Рабин подумал и кивнул огненной головой, едва не ударивши лбом о настольную лампу. Так и договорились.
9.
На высоком крыльце железнодорожного вокзала из каменной урны валил желтый дым – кто-то подпалил сор, и народ бежал, кашляя, сквозь это облако. Поперека не мог, конечно, пройти мимо – ругаясь сквозь зубы, он пометался по вокзалу, нашел под лестницей за дверью худенькую пьяноватую уборщицу с фиолетовыми волосами (она сидела и курила), схватил у нее ведро, с грохотом налил воды из крана и, выбежав, вылил на пламя. И заорал уборщице:
– Будешь еще спать – вылетишь с работы!
Затем на площади Поперека и Рабин купили билеты и сели в старый “Икарус”, идущий до районного центра Батьковщина. Оттуда на попутных можно добраться до заброшенного села Батьки, а далее – тайга и колючая проволока, во многих местах подмятая тракторами или порезанная умельцами, которые ходили даже в самые строгие годы за белыми грибами в Красный бор.
По дороге Поперека, никогда не терявший попусту время, читал московскую газету “Коммерсантъ”, а Рабин, страдая похмельем, разминал по очереди пальцы и тер, оттягивая, мочки ушей. Ему объяснила вторая и последняя жена Попереки Наталья, что это верный способ разогнать кровь.
Возле ног Попереки лежал полупустой широкий рюкзак, а на коленях Рабина – взятая им по просьбе друга портативная телекамера “Панасоник”.
Некая бабуля лет шестидесяти, еще крепкая, с волевым взглядом, с белесыми усиками, изумленно разглядывала худого Анатолия.
– Тебя жена не кормит? Хочешь, пирога дам, доченьку не застала, обратно везу.
– Спасибо, – Рабин помотал как гусь узкой головой. – А почему не застали?

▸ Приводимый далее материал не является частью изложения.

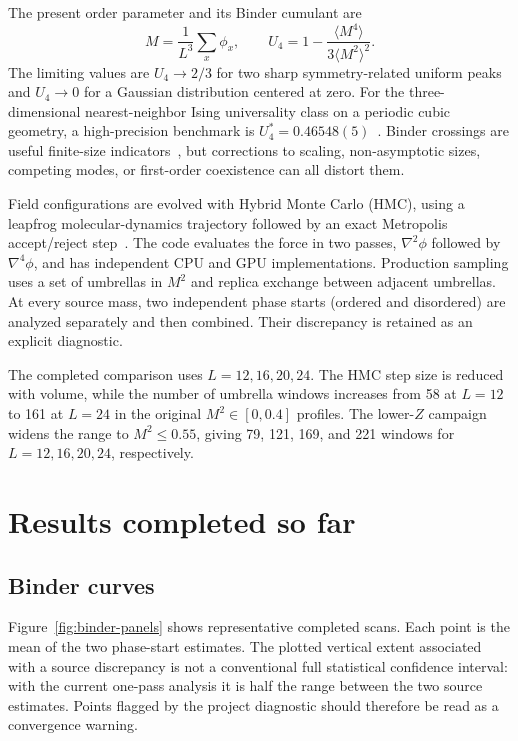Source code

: \documentclass[11pt]{article}
\newcommand{\Ufour}{U_4}
\begin{document}
The present order parameter and its Binder cumulant are
\begin{equation}
  M=\frac{1}{L^3}\sum_x\phi_x,
  \qquad
  \Ufour=1-\frac{\langle M^4\rangle}
                    {3\langle M^2\rangle^2}.
  \label{eq:binder}
\end{equation}
The limiting values are $\Ufour\to2/3$ for two sharp symmetry-related uniform
peaks and $\Ufour\to0$ for a Gaussian distribution centered at zero.  For the
three-dimensional nearest-neighbor Ising universality class on a periodic
cubic geometry, a high-precision benchmark is
$\Ufour^*=0.46548(5)$~\cite{Ferrenberg2018}.  Binder crossings are useful
finite-size indicators~\cite{Binder1981}, but corrections to scaling,
non-asymptotic sizes, competing modes, or first-order coexistence can all
distort them.

Field configurations are evolved with Hybrid Monte Carlo (HMC), using a
leapfrog molecular-dynamics trajectory followed by an exact Metropolis
accept/reject step~\cite{Duane1987}.  The code evaluates the force in two
passes, $\nabla^2\phi$ followed by $\nabla^4\phi$, and has independent CPU and
GPU implementations.  Production sampling uses a set of umbrellas in $M^2$
and replica exchange between adjacent umbrellas.  At every source mass, two
independent phase starts (ordered and disordered) are analyzed separately and
then combined.  Their discrepancy is retained as an explicit diagnostic.

The completed comparison uses $L=12,16,20,24$.  The HMC step size is reduced
with volume, while the number of umbrella windows increases from 58 at $L=12$
to 161 at $L=24$ in the original $M^2\in[0,0.4]$ profiles.  The lower-$Z$
campaign widens the range to $M^2\leq0.55$, giving 79, 121, 169, and 221
windows for $L=12,16,20,24$, respectively.

\section{Results completed so far}

\subsection{Binder curves}

Figure~\ref{fig:binder-panels} shows representative completed scans.  Each
point is the mean of the two phase-start estimates.  The plotted vertical
extent associated with a source discrepancy is not a conventional full
statistical confidence interval: with the current one-pass analysis it is
half the range between the two source estimates.  Points flagged by the
project diagnostic should therefore be read as a convergence warning.
\end{document}
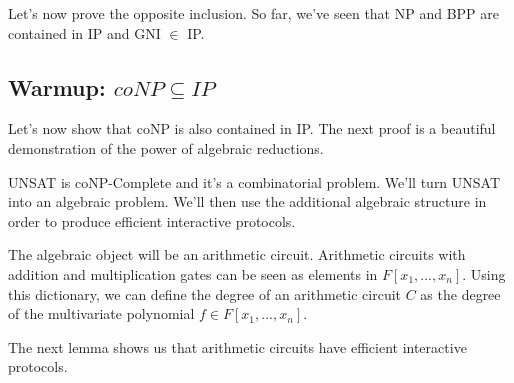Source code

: \documentclass{article}
\theoremstyle{definition}
\begin{document}
Let's now prove the opposite inclusion. So far, we've seen that NP and BPP are contained in IP and GNI $\in$ IP.

\newpage

\subsection{Warmup: $coNP \subseteq IP$}

Let's now show that coNP is also contained in IP. The next proof is a beautiful demonstration of the power of algebraic reductions.

UNSAT is coNP-Complete and it's a combinatorial problem. We'll turn UNSAT into an algebraic problem. We'll then use the
additional algebraic structure in order to produce efficient interactive protocols. 

The algebraic object will be an arithmetic circuit. Arithmetic circuits with addition and multiplication gates can 
be seen as elements in $F[x_{1},...,x_{n}]$. Using this dictionary, we can define the degree of an arithmetic 
circuit $C$ as the degree of the multivariate polynomial $f \in F[x_{1},...,x_{n}]$.

The next lemma shows us that arithmetic circuits have efficient interactive protocols.
\end{document}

– Ключ под половик не кладет, а куда умотала?.. и записки нет. А я-то и писала ей, и звонила из райцентра, что приеду. Ветер в голове.
– Может, замуж вышла, а от тебя скрывает... – откликнулся дед с калининской бородкой. Но дородная бабка, покосившись на него, даже не удостоила ответом... А вот Рабина продолжала уговаривать. – Бледный такой. Могу и чашку налить.
– Чашку? – переспросил Рабин, но очень тихо, чтобы не расслышал Поперека.
Бабка, поняв по его взгляду, чего остерегается Анатолий, молча отвернула крышечку с бутылки и, плеснув какой-то желтоватой жидкости в фарфоровую треснутую чашку, подала физику.
Рабин быстро выпил, отдал чашку и полузакрыл глаза. Вспомнил, что надо поблагодарить:
– Спасибо. – И как многие люди, которые совершили неблаговидный поступок или преступление, но остерегающиеся, не заметил ли этого проницательный милиционер, почему-то непременно обращаются именно к этому милиционеру с небрежной просьбой прикурить или даже просто так, с необязательными словами, так и Рабин вдруг изобразив живейший интерес на лице, спросил у Попереки. – Петя, а как ты познакомился со своей Натальей?
Оторвавшись от газеты, тот блеснул взглядом. Уж конечно же, он рассказывал Толе, как он познакомился с Натальей. Но, может быть, послушав еще раз, он сам хочет что-то рассказать.
– На танцах. Я же очень любил танцевать, особенно латиноамериканскую классику... рок-н-ролл, конечно. В Новосибе, на Красном проспекте, в огромном холле театра проводили с помпой конкурс. Я отрабатывал медленное танго с нашей аспиранткой, ну, представляешь – головка дамы до полу... а Наталья – с каким-то белокурым, с розовыми ушами. Мы раз переглянулись, два... а когда объявили, что я занял третье место, а она седьмое, под прощальную музычку подошел к ней.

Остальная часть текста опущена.